**DIRECTIONS FOR THIS TASK**
Go through the entries below, tally each line with the string "library", and give the final number by itself.

**ENTRIES PROVIDED**
▽

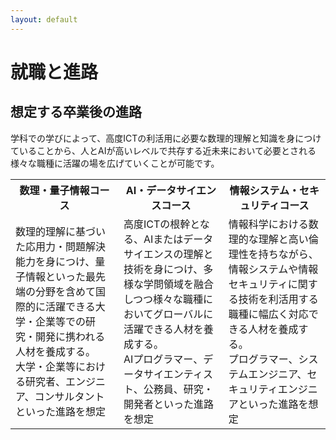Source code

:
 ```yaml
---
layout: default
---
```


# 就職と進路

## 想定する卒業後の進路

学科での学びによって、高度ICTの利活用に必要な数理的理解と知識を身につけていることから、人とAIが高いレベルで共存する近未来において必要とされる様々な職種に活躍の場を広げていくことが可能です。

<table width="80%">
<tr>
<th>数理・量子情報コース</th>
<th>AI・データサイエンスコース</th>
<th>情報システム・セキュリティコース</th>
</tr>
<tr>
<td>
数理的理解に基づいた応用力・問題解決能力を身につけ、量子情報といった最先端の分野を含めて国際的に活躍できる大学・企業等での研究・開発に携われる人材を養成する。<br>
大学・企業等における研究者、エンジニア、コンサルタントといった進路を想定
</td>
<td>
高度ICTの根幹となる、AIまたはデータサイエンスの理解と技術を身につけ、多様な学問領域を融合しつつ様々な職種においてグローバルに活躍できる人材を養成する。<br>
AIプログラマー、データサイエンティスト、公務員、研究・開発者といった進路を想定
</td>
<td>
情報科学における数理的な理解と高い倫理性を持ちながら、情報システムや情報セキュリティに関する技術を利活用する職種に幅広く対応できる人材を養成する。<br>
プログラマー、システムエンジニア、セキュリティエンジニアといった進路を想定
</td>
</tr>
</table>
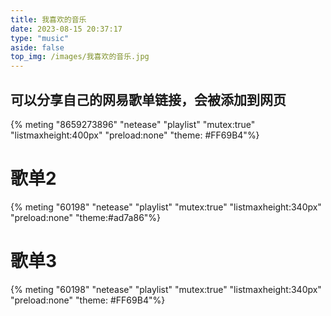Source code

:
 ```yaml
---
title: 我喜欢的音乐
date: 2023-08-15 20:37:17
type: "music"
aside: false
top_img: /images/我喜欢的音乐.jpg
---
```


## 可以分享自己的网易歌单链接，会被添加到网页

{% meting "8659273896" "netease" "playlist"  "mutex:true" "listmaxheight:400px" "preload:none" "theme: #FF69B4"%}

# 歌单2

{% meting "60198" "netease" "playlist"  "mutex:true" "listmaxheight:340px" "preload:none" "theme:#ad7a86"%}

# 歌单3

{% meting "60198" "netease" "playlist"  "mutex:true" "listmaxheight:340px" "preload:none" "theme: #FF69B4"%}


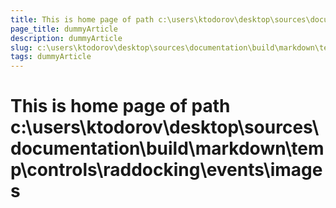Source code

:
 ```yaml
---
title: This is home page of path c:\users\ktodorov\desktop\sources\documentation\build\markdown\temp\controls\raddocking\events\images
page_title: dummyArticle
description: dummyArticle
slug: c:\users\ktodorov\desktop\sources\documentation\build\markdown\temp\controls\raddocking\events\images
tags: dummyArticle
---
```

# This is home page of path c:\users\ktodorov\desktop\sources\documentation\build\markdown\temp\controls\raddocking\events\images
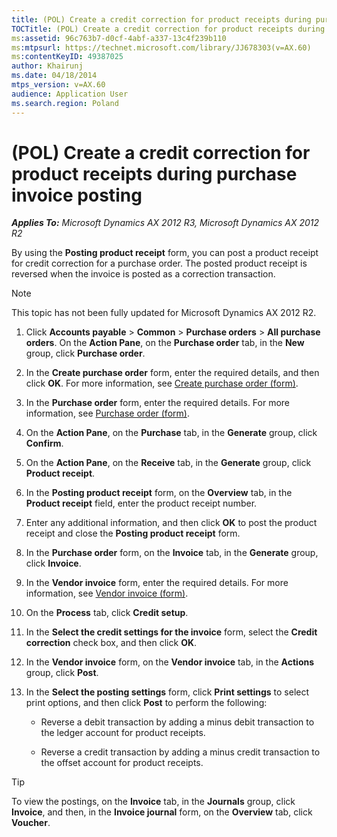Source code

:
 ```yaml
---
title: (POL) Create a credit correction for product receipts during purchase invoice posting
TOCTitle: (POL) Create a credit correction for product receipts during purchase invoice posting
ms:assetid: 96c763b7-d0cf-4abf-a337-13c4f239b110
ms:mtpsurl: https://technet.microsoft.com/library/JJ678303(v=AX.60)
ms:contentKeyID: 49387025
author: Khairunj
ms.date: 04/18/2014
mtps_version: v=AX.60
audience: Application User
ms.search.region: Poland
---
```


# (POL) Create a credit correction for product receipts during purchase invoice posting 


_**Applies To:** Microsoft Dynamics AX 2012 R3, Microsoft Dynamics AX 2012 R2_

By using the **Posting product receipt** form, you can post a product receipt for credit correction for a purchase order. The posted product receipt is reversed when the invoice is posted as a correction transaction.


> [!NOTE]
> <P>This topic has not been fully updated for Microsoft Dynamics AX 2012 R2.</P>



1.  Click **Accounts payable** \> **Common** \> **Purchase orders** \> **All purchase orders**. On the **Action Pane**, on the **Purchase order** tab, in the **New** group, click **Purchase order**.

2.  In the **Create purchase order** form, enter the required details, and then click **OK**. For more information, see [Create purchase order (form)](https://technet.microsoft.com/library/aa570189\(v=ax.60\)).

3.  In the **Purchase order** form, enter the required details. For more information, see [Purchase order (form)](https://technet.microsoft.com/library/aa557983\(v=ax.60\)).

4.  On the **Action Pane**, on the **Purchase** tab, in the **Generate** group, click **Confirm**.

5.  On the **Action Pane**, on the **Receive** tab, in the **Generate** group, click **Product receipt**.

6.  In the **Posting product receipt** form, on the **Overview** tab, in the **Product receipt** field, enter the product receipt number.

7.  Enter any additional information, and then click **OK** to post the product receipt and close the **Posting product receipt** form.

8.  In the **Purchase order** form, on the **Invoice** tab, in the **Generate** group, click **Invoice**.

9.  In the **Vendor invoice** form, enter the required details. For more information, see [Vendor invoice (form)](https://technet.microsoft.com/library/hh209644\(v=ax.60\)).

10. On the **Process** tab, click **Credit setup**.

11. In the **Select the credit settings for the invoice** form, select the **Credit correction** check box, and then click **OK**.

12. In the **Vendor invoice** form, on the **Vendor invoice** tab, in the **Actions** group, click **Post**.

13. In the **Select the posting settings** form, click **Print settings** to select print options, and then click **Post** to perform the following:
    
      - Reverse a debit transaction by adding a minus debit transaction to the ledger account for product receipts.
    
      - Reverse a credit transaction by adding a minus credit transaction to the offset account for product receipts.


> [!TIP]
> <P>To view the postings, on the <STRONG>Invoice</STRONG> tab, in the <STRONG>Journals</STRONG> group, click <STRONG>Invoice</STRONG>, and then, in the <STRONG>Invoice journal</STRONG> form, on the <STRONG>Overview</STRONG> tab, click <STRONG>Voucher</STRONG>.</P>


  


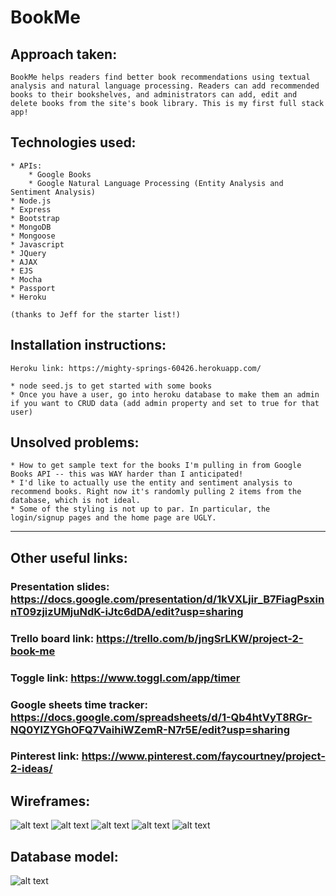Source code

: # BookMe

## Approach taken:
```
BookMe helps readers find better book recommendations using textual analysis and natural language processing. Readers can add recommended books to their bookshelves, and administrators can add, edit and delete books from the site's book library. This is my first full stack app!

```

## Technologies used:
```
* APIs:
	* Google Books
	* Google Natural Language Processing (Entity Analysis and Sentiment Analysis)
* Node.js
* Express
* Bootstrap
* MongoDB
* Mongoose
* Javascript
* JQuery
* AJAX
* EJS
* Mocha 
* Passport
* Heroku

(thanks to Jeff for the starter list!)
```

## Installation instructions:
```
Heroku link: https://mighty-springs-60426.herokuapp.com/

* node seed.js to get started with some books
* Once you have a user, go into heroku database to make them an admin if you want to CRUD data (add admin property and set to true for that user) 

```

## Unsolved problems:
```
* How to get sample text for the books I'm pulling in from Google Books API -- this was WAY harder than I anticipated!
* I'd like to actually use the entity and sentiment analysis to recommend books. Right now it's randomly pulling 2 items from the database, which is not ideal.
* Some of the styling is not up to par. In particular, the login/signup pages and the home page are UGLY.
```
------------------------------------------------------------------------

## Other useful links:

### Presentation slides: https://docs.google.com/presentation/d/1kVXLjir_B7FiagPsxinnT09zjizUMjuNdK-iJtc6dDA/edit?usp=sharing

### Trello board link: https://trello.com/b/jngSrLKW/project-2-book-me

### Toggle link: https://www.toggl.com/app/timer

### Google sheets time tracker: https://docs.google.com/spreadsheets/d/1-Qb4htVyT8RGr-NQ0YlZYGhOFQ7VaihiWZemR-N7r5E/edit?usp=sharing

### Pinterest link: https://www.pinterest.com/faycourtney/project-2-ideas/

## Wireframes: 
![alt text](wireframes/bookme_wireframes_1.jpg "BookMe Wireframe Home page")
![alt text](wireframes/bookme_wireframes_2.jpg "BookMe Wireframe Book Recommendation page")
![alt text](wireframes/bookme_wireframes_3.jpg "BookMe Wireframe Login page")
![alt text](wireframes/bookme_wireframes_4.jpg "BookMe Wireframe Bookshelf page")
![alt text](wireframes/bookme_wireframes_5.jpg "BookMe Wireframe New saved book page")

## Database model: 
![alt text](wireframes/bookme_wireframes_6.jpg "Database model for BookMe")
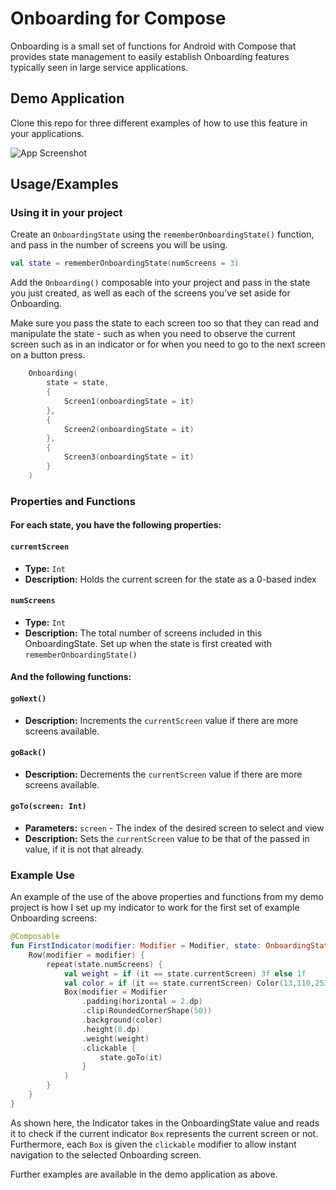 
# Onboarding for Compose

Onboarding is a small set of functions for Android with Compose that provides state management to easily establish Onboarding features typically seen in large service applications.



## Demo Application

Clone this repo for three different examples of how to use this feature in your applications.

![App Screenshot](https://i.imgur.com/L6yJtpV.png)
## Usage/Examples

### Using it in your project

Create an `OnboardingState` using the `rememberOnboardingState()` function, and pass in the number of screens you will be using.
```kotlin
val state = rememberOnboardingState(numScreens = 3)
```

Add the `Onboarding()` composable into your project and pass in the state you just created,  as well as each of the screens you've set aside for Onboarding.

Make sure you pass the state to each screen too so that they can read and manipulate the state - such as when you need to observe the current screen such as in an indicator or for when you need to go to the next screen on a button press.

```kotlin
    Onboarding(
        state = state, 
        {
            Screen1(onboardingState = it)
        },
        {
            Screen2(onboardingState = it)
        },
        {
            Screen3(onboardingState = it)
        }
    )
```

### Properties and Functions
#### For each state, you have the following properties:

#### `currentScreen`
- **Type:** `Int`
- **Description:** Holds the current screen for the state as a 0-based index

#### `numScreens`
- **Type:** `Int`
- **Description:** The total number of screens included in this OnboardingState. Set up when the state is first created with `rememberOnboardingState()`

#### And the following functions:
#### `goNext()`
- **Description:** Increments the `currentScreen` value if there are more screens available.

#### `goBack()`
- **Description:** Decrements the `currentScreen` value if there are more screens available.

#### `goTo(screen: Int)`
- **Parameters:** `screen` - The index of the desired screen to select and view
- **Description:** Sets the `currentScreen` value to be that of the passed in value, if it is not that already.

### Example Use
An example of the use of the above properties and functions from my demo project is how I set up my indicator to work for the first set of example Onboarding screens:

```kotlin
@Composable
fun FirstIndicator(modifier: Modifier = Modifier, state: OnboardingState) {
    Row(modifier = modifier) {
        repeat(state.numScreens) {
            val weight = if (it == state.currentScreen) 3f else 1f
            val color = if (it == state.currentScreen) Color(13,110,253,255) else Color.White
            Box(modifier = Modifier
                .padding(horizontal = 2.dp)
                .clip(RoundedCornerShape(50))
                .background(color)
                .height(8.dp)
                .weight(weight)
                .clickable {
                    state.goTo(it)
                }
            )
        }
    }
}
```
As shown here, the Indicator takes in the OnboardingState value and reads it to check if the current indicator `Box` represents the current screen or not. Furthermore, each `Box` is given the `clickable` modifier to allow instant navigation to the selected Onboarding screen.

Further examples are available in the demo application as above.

△

**COMPLETED TASK**
5